* [SOURCE RECORDS]
- Opening Delimiter -

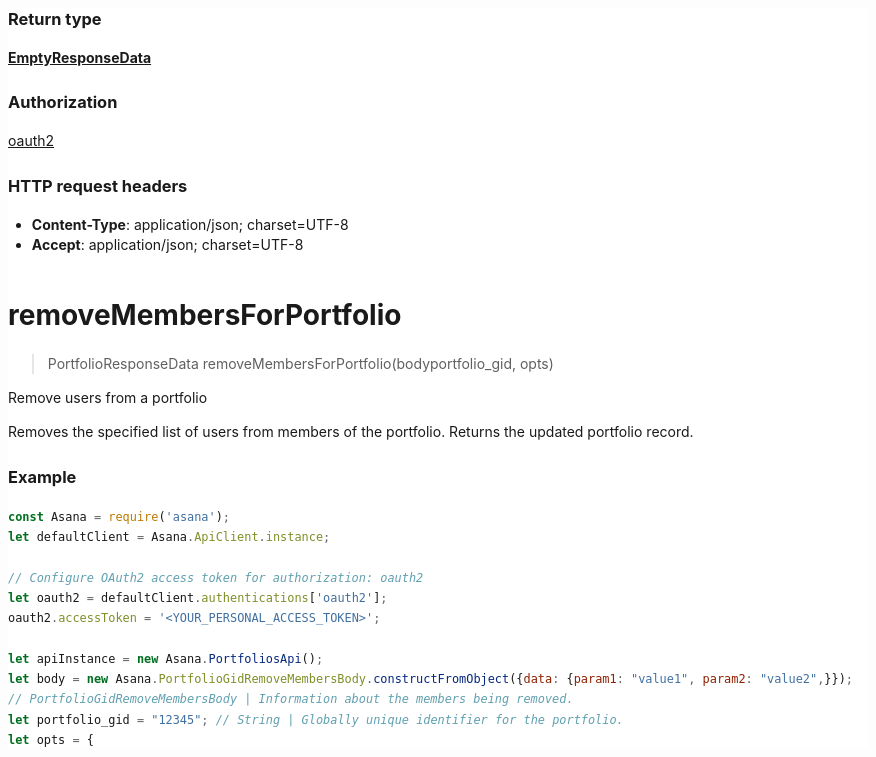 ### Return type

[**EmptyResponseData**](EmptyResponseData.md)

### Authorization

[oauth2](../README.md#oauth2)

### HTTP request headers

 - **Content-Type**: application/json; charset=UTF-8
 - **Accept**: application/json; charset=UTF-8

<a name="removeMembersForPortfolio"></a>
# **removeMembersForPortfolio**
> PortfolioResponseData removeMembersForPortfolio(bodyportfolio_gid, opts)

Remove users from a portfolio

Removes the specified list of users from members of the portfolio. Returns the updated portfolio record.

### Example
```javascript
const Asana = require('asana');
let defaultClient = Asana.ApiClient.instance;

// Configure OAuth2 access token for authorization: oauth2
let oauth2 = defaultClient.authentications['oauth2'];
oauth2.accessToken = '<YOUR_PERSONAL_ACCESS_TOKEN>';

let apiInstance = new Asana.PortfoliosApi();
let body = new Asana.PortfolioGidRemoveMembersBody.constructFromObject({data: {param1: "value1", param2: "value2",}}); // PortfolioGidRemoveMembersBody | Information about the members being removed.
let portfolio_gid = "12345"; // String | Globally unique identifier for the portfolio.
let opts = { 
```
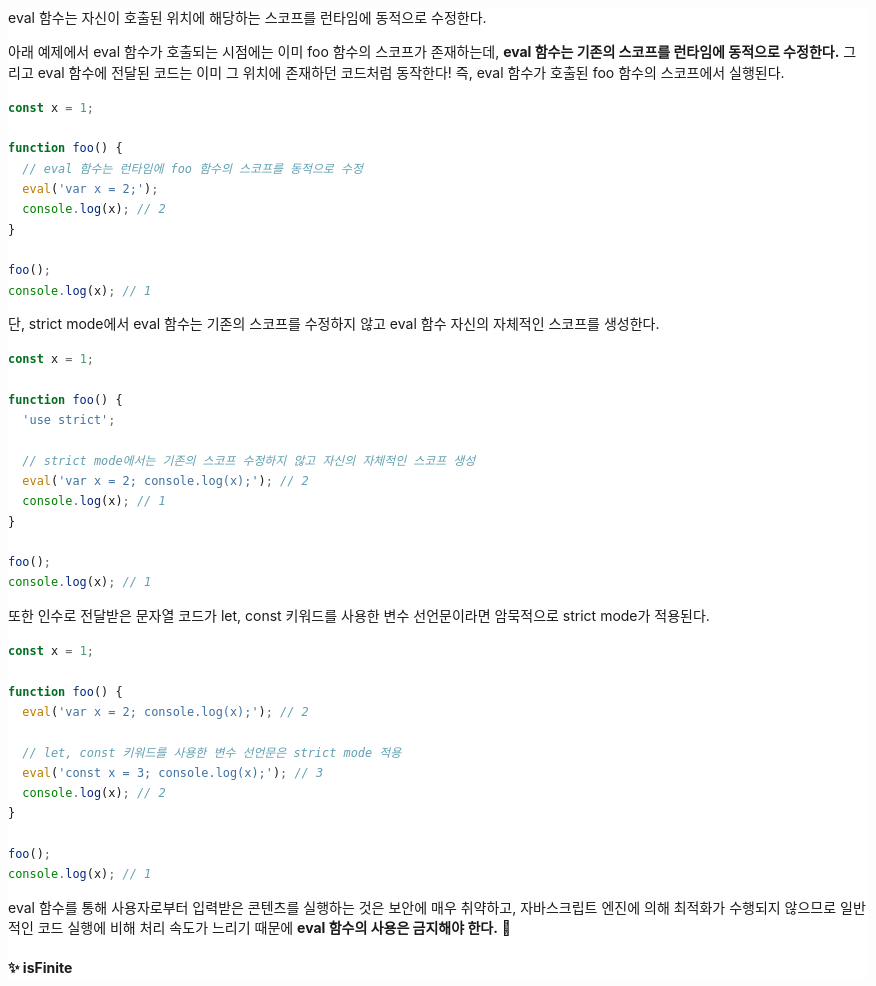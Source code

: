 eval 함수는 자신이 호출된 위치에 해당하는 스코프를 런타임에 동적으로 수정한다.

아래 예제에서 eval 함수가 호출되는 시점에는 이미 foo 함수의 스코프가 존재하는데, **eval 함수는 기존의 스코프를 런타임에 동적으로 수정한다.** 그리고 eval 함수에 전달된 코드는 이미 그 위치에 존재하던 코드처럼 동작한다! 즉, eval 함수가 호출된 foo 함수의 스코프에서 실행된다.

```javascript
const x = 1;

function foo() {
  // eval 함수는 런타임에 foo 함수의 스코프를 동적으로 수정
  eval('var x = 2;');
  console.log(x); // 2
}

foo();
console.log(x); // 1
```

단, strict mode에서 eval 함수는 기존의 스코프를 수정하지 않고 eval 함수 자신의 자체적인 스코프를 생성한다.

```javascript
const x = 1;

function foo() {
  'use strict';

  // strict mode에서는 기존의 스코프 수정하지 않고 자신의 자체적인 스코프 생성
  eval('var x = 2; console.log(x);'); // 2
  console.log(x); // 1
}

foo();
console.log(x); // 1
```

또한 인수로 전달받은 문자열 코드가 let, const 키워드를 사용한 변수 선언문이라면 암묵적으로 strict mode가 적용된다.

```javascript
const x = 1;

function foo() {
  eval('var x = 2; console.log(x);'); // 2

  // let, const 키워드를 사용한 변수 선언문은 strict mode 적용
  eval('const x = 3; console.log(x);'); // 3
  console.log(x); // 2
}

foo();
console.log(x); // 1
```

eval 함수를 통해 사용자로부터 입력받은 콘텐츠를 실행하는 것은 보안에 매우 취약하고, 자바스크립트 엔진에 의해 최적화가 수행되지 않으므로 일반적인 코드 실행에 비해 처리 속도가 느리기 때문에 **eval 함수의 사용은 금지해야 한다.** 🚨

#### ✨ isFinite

- Closing Delimiter -

* [EXERCISE DETAILS]
In the listing above, count every line that contains "런타임에". Respond with the number alone.

* [RESULT OF THE TASK]
3